EXERCISE DETAILS: Search the records below for the word "string". Pull out each line that has it.

MATERIAL PROVIDED:
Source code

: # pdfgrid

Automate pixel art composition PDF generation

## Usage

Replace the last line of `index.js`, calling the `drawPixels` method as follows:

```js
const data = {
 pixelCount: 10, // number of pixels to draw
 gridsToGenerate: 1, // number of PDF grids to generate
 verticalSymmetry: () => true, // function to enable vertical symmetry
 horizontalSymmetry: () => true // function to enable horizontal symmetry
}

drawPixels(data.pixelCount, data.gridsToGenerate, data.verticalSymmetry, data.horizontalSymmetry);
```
---
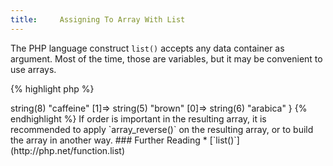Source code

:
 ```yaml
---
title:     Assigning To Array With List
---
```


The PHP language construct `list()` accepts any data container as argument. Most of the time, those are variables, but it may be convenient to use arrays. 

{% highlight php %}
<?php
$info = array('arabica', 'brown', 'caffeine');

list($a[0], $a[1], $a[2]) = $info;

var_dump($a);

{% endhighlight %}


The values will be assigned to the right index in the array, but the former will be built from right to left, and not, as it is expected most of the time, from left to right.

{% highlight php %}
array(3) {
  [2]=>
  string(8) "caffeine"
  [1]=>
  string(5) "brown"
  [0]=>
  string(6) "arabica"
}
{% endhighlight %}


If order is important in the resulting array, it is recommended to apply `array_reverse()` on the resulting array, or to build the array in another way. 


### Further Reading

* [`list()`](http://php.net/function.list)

EXERCISE RESULT:
  string(8) "caffeine"
  string(5) "brown"
  string(6) "arabica"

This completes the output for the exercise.